**Exercise description**
Starting at the line that holds "- The computational" and stopping at the line that holds "- Can overcome", restate the records below word for word, with both of those lines included.

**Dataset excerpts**

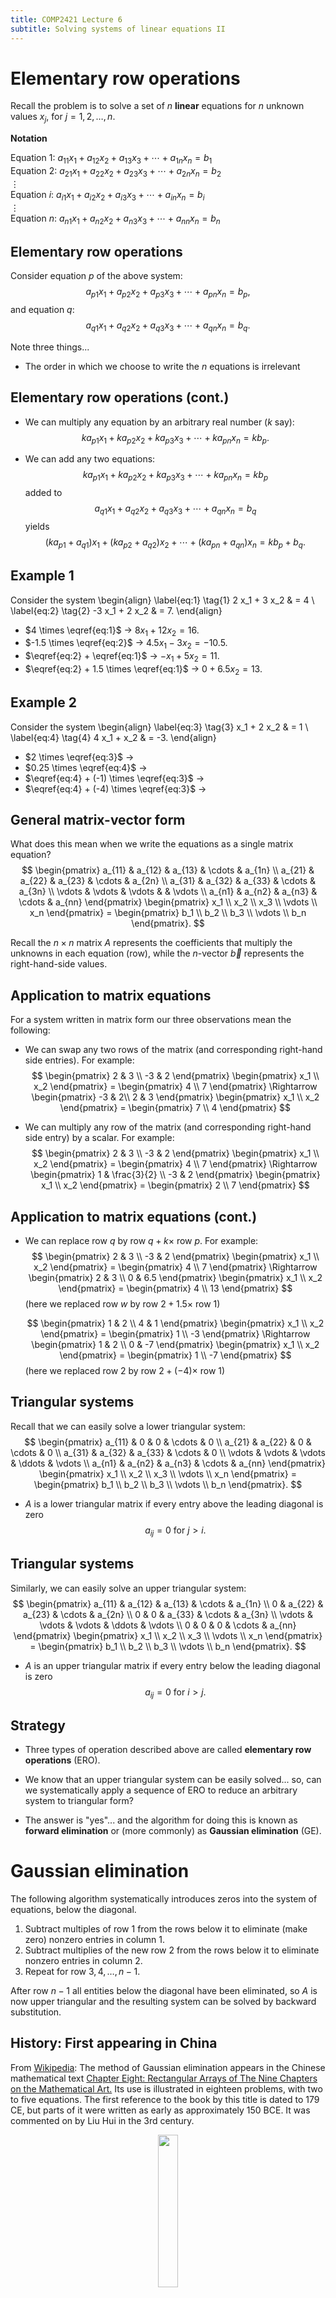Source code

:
```yaml
---
title: COMP2421 Lecture 6
subtitle: Solving systems of linear equations II
---
```

# Elementary row operations

Recall the problem is to solve a set of $n$ **linear** equations for $n$ unknown values $x_j$, for $j=1, 2, \ldots, n$.

**Notation**

Equation $1$: $a_{11} x_1 + a_{12} x_2 + a_{13} x_3 + \cdots + a_{1n} x_n = b_1$\
Equation $2$: $a_{21} x_1 + a_{22} x_2 + a_{23} x_3 + \cdots + a_{2n} x_n = b_2$\
$\vdots$\
Equation $i$: $a_{i1} x_1 + a_{i2} x_2 + a_{i3} x_3 + \cdots + a_{in} x_n = b_i$\
$\vdots$\
Equation $n$: $a_{n1} x_1 + a_{n2} x_2 + a_{n3} x_3 + \cdots + a_{nn} x_n = b_n$

## Elementary row operations

Consider equation $p$ of the above system:
$$
a_{p1} x_1 + a_{p2} x_2 + a_{p3} x_3 + \cdots + a_{pn} x_n = b_p,
$$
and equation $q$:
$$
a_{q1} x_1 + a_{q2} x_2 + a_{q3} x_3 + \cdots + a_{qn} x_n = b_q.
$$

Note three things...

- The order in which we choose to write the $n$ equations is irrelevant

## Elementary row operations (cont.)

- We can multiply any equation by an arbitrary real number ($k$ say):
  $$
  k a_{p1} x_1 + k a_{p2} x_2 + k a_{p3} x_3 + \cdots + k a_{pn} x_n = k b_p.
  $$

- We can add any two equations:
  $$
  k a_{p1} x_1 + k a_{p2} x_2 + k a_{p3} x_3 + \cdots + k a_{pn} x_n = k b_p
  $$
  added to
  $$
  a_{q1} x_1 + a_{q2} x_2 + a_{q3} x_3 + \cdots + a_{qn} x_n = b_q
  $$
  yields
  $$
  (k a_{p1} + a_{q1}) x_1 + (k a_{p2} + a_{q2}) x_2 + \cdots + (k a_{pn} + a_{qn}) x_n = k b_p + b_q.
  $$

## Example 1

Consider the system
\begin{align}
 \label{eq:1} \tag{1}
 2 x_1 + 3 x_2 & = 4 \\
 \label{eq:2} \tag{2}
 -3 x_1 + 2 x_2 & = 7.
\end{align}

- $4 \times \eqref{eq:1}$ $\rightarrow$ $8 x_1 + 12 x_2 = 16$.
- $-1.5 \times \eqref{eq:2}$ $\rightarrow$ $4.5 x_1 - 3 x_2 = -10.5$.
- $\eqref{eq:2} + \eqref{eq:1}$ $\rightarrow$ $-x_1 + 5 x_2 = 11$.
- $\eqref{eq:2} + 1.5 \times \eqref{eq:1}$ $\rightarrow$ $0 + 6.5 x_2 = 13$.

## Example 2

Consider the system
\begin{align}
 \label{eq:3} \tag{3}
 x_1 + 2 x_2 & = 1 \\
 \label{eq:4} \tag{4}
 4 x_1 + x_2 & = -3.
\end{align}

- $2 \times \eqref{eq:3}$ $\rightarrow$
- $0.25 \times \eqref{eq:4}$ $\rightarrow$
- $\eqref{eq:4} + (-1) \times \eqref{eq:3}$ $\rightarrow$
- $\eqref{eq:4} + (-4) \times \eqref{eq:3}$ $\rightarrow$

## General matrix-vector form

What does this mean when we write the equations as a single matrix equation?
$$
 \begin{pmatrix}
 a_{11} & a_{12} & a_{13} & \cdots & a_{1n} \\
 a_{21} & a_{22} & a_{23} & \cdots & a_{2n} \\
 a_{31} & a_{32} & a_{33} & \cdots & a_{3n} \\
 \vdots & \vdots & \vdots & & \vdots \\
 a_{n1} & a_{n2} & a_{n3} & \cdots & a_{nn}
 \end{pmatrix}
 \begin{pmatrix}
 x_1 \\ x_2 \\ x_3 \\ \vdots \\ x_n
 \end{pmatrix} =
 \begin{pmatrix}
 b_1 \\ b_2 \\ b_3 \\ \vdots \\ b_n
 \end{pmatrix}.
$$

Recall the $n \times n$ matrix $A$ represents the coefficients that multiply the unknowns in each equation (row), while the $n$-vector $\vec{b}$ represents the right-hand-side values.

## Application to matrix equations

For a system written in matrix form our three observations mean the following:

- We can swap any two rows of the matrix (and corresponding right-hand side entries). For example:
  $$
  \begin{pmatrix}
  2 & 3 \\ -3 & 2
  \end{pmatrix}
  \begin{pmatrix}
  x_1 \\ x_2
  \end{pmatrix} =
  \begin{pmatrix}
  4 \\ 7
  \end{pmatrix}
  \Rightarrow
  \begin{pmatrix}
  -3 & 2\\ 2 & 3
  \end{pmatrix}
  \begin{pmatrix}
  x_1 \\ x_2
  \end{pmatrix} =
  \begin{pmatrix}
  7 \\ 4
  \end{pmatrix}
  $$

- We can multiply any row of the matrix (and corresponding right-hand side entry) by a scalar. For example:
  $$
  \begin{pmatrix}
  2 & 3 \\ -3 & 2
  \end{pmatrix}
  \begin{pmatrix}
  x_1 \\ x_2
  \end{pmatrix} =
  \begin{pmatrix}
  4 \\ 7
  \end{pmatrix}
  \Rightarrow
  \begin{pmatrix}
  1 & \frac{3}{2} \\ -3 & 2
  \end{pmatrix}
  \begin{pmatrix}
  x_1 \\ x_2
  \end{pmatrix} =
  \begin{pmatrix}
  2 \\ 7
  \end{pmatrix}
  $$

## Application to matrix equations  (cont.)

- We can replace row $q$ by row $q + k \times$ row $p$. For example:
  $$
  \begin{pmatrix}
  2 & 3 \\ -3 & 2
  \end{pmatrix}
  \begin{pmatrix}
  x_1 \\ x_2
  \end{pmatrix} =
  \begin{pmatrix}
  4 \\ 7
  \end{pmatrix}
  \Rightarrow
  \begin{pmatrix}
  2 & 3 \\ 0 & 6.5
  \end{pmatrix}
  \begin{pmatrix}
  x_1 \\ x_2
  \end{pmatrix} =
  \begin{pmatrix}
  4 \\ 13
  \end{pmatrix}
  $$
  (here we replaced row $w$ by row $2 + 1.5 \times$ row $1$)

  $$
  \begin{pmatrix}
  1 & 2 \\ 4 & 1
  \end{pmatrix}
  \begin{pmatrix}
  x_1 \\ x_2
  \end{pmatrix} =
  \begin{pmatrix}
  1 \\ -3
  \end{pmatrix}
  \Rightarrow
  \begin{pmatrix}
  1 & 2 \\ 0 & -7
  \end{pmatrix}
  \begin{pmatrix}
  x_1 \\ x_2
  \end{pmatrix} =
  \begin{pmatrix}
  1 \\ -7
  \end{pmatrix}
  $$
  (here we replaced row $2$ by row $2 + (-4) \times$ row $1$)

## Triangular systems

Recall that we can easily solve a lower triangular system:
$$
 \begin{pmatrix}
 a_{11} & 0 & 0 & \cdots & 0 \\
 a_{21} & a_{22} & 0 & \cdots & 0 \\
 a_{31} & a_{32} & a_{33} & \cdots & 0 \\
 \vdots & \vdots & \vdots & \ddots & \vdots \\
 a_{n1} & a_{n2} & a_{n3} & \cdots & a_{nn}
 \end{pmatrix}
 \begin{pmatrix}
 x_1 \\ x_2 \\ x_3 \\ \vdots \\ x_n
 \end{pmatrix} =
 \begin{pmatrix}
 b_1 \\ b_2 \\ b_3 \\ \vdots \\ b_n
 \end{pmatrix}.
$$

- $A$ is a lower triangular matrix if every entry above the leading diagonal is zero
  $$
  a_{ij} = 0 \mbox{ for } j > i.
  $$

## Triangular systems

Similarly, we can easily solve an upper triangular system:
$$
 \begin{pmatrix}
 a_{11} & a_{12} & a_{13} & \cdots & a_{1n} \\
 0 & a_{22} & a_{23} & \cdots & a_{2n} \\
 0 & 0 & a_{33} & \cdots & a_{3n} \\
 \vdots & \vdots & \vdots & \ddots & \vdots \\
 0 & 0 & 0 & \cdots & a_{nn}
 \end{pmatrix}
 \begin{pmatrix}
 x_1 \\ x_2 \\ x_3 \\ \vdots \\ x_n
 \end{pmatrix} =
 \begin{pmatrix}
 b_1 \\ b_2 \\ b_3 \\ \vdots \\ b_n
 \end{pmatrix}.
$$

- $A$ is an upper triangular matrix if every entry below the leading diagonal is zero
  $$
  a_{ij} = 0 \mbox{ for } i > j.
  $$

## Strategy

- Three types of operation described above are called **elementary row operations** (ERO).

- We know that an upper triangular system can be easily solved... so, can we systematically apply a sequence of ERO to reduce an arbitrary system to triangular form?

- The answer is "yes"... and the algorithm for doing this is known as **forward elimination** or (more commonly) as **Gaussian elimination** (GE).

# Gaussian elimination

The following algorithm systematically introduces zeros into the system of equations, below the diagonal.

1. Subtract multiples of row 1 from the rows below it to eliminate (make zero) nonzero entries in column 1.
2. Subtract multiplies of the new row 2 from the rows below it to eliminate nonzero entries in column 2.
3. Repeat for row $3, 4, \ldots, n-1$.

After row $n-1$ all entities below the diagonal have been eliminated, so $A$ is now upper triangular and the resulting system can be solved by backward substitution.

## History: First appearing in China

From [Wikipedia](https://en.wikipedia.org/wiki/Gaussian_elimination):
The method of Gaussian elimination appears in the Chinese mathematical text
[Chapter Eight: Rectangular Arrays of The Nine Chapters on the Mathematical Art.](http://www.guoxuemi.com/guji/5445s/)
Its use is illustrated in eighteen problems, with two to five equations. The
first reference to the book by this title is dated to 179 CE, but parts of it
were written as early as approximately 150 BCE. It was commented on by
Liu Hui in the 3rd century.
<center>
<img width="25%" src="../img/lec06/NineChapters.jpg">
</center>
 
## History: Why called after Gauss
  From [Wikipedia](https://en.wikipedia.org/wiki/Gaussian_elimination):
The method in Europe stems from the notes of Isaac Newton. In 1670, he
wrote that all the algebra books known to him lacked a lesson for solving
simultaneous equations, which Newton then supplied. Carl Friedrich Gauss in 1810 devised a notation
for symmetric elimination that was adopted in the 19th century by professional
hand computers to solve the normal equations of least-squares problems. The
algorithm that is taught in high school was named for Gauss only in the 1950s
as a result of confusion over the history of the subject.

## Example 1 i

Use Gaussian eliminate to solve the linear system of equations given by
$$
\begin{pmatrix}
 2 & 1 & 4 \\ 1 & 2 & 2 \\ 2 & 4 & 6
\end{pmatrix}
\begin{pmatrix}
x_1 \\ x_2 \\ x_3
\end{pmatrix} =
\begin{pmatrix}
12 \\ 9 \\ 22
\end{pmatrix}.
$$

First, use the first row to eliminate the first column below the diagonal:

- (row 2) $- 0.5 \times$ (row 1) gives
$$
\begin{pmatrix}
 2 & 1 & 4 \\ \mathbf{0} & 1.5 & 0 \\ 2 & 4 & 6
\end{pmatrix}
\begin{pmatrix}
x_1 \\ x_2 \\ x_3
\end{pmatrix} =
\begin{pmatrix}
12 \\ 3 \\ 22
\end{pmatrix}
$$

## Example 1 ii

- (row 3) $-$ (row 1) then gives
$$
\begin{pmatrix}
 2 & 1 & 4 \\ \mathbf{0} & 1.5 & 0 \\ \mathbf{0} & 3 & 2
\end{pmatrix}
\begin{pmatrix}
x_1 \\ x_2 \\ x_3
\end{pmatrix} =
\begin{pmatrix}
12 \\ 3 \\ 10
\end{pmatrix}
$$

## Examples

Now use the second row to eliminate the second column below the diagonal.

- (row 3) $- 2 \times$ (row 2) gives
$$
\begin{pmatrix}
 2 & 1 & 4 \\ \mathbf{0} & 1.5 & 0 \\ \mathbf{0} & \mathbf{0} & 2
\end{pmatrix}
\begin{pmatrix}
x_1 \\ x_2 \\ x_3
\end{pmatrix} =
\begin{pmatrix}
12 \\ 3 \\ 4
\end{pmatrix}
$$

The system is now in upper triangular form and can be solved using backward substitution to give $\vec{x} = (1, 2, 2)^T$ (see the [final example from previous lecture](lec05.html#/examples-2-1)).

## Examples

Use Gaussian elimination to solve the linear system of equations given by
$$
\begin{pmatrix}
4 & -1 & -1 \\ 2 & 4 & 2 \\ 1 & 2 & 4
\end{pmatrix}
\begin{pmatrix}
x_1 \\ x_2 \\ x_3
\end{pmatrix} =
\begin{pmatrix}
9 \\ -6 \\ 3
\end{pmatrix}.
$$

## Notes

- Each row $i$ is used to eliminate the entries in column $i$ below $a_{ii}$, i.e. it forces $a_{ji} = 0$ for $j > i$.

- This is done by subtracting a multiple of row $i$ from row $j$:
  $$
  (\mbox{row } j) \leftarrow (\mbox{row } j) - \frac{a_{ji}}{a_{ii}} (\mbox{row } i).
  $$

- This guarantees that $a_{ji}$ becomes zero because
  $$
  a_{ji} \leftarrow a_{ji} - \frac{a_{ji}}{a_{ii}} a_{ii} = a_{ji} - a_{ji} = 0.
  $$

## Examples

Solve the system
$$
\begin{pmatrix}
4 & 3 & 2 & 1 \\ 1 & 2 & 2 & 2 \\
1 & 1 & 3 & 0 \\ 2 & 1 & 2 & 3
\end{pmatrix}
\begin{pmatrix}
x_1 \\ x_2 \\ x_3 \\ x_4
\end{pmatrix} =
\begin{pmatrix}
 10 \\ 7 \\ 5 \\ 8
\end{pmatrix}.
$$

This can be done using the script file [`gaussElimTest.py`](../code/lec06/gaussElimTest.html), which uses

- `gauss_elimination` in [`matrixSolve.py`](../code/matrixSolve.html) to reduce the system to triangular form.
- `upper_triangular_solve` in [`matrixSolve.py`](../code/matrixSolve.html) to solve the resulting system for $\vec{x}$.

The solution is $\vec{x} = (1, 1, 1, 1)^T$.

# Final Notes
 GE can be used to solve linear systems of equations...
 
 - The computational cost is $\mathcal{O}(n^3)$ -- which can be quite
 high for large values of $n$.

 - Problems can occur if $\,a_{ii} = 0\,$ for any $i$ in a row that is
  being used to do the elimination;

 - Can overcome by swapping row $i$ with any row beneath.

 - If  $\,a_{ii} = 0\,$ for a row that is being used to do the
 elimination, and all rows beneath have a zero in column $i$, then
 the GE algorithm breaks down.

 <!-- - The GE algorithm will only break down if the system is **singular**
 (so no solution exists or no unique solution).
 - If the unique solution does exist the GE algorithm (with row swapping if needed)
 will find it! -->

**Completed exercise**
 - The computational cost is $\mathcal{O}(n^3)$ -- which can be quite
 high for large values of $n$.

 - Problems can occur if $\,a_{ii} = 0\,$ for any $i$ in a row that is
  being used to do the elimination;

 - Can overcome by swapping row $i$ with any row beneath.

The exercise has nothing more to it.